- WHAT TO DO:
A verbatim reproduction of the lines below, from the line containing "- or maybe don't" through the line containing "- if I keep", both ends included, is the whole required output.

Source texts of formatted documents
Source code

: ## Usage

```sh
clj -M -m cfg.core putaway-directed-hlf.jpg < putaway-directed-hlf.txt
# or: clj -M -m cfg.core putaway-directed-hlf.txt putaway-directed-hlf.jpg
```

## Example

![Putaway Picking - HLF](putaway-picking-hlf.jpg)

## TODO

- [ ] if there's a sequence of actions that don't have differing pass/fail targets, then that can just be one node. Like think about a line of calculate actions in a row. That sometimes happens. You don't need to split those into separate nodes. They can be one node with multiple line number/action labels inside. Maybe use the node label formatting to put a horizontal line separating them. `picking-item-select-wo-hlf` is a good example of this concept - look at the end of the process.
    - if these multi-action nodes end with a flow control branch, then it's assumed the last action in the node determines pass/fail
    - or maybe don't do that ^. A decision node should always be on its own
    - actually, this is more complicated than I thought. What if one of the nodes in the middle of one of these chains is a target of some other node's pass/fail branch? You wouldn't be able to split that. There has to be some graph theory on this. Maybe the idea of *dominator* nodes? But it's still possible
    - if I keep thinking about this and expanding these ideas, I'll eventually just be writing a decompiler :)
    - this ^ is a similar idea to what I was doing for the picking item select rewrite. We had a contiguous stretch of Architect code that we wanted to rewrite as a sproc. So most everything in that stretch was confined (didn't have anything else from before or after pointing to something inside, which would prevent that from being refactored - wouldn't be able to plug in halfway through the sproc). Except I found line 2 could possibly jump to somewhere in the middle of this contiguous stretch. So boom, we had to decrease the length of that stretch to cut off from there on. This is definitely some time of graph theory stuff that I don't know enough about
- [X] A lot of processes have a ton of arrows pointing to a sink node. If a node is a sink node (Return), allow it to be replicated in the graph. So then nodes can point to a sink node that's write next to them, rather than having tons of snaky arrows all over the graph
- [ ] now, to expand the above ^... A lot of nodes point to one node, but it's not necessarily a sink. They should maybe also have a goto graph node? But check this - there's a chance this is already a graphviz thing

- RESULT OF THIS TASK:
    - or maybe don't do that ^. A decision node should always be on its own
    - actually, this is more complicated than I thought. What if one of the nodes in the middle of one of these chains is a target of some other node's pass/fail branch? You wouldn't be able to split that. There has to be some graph theory on this. Maybe the idea of *dominator* nodes? But it's still possible
    - if I keep thinking about this and expanding these ideas, I'll eventually just be writing a decompiler :)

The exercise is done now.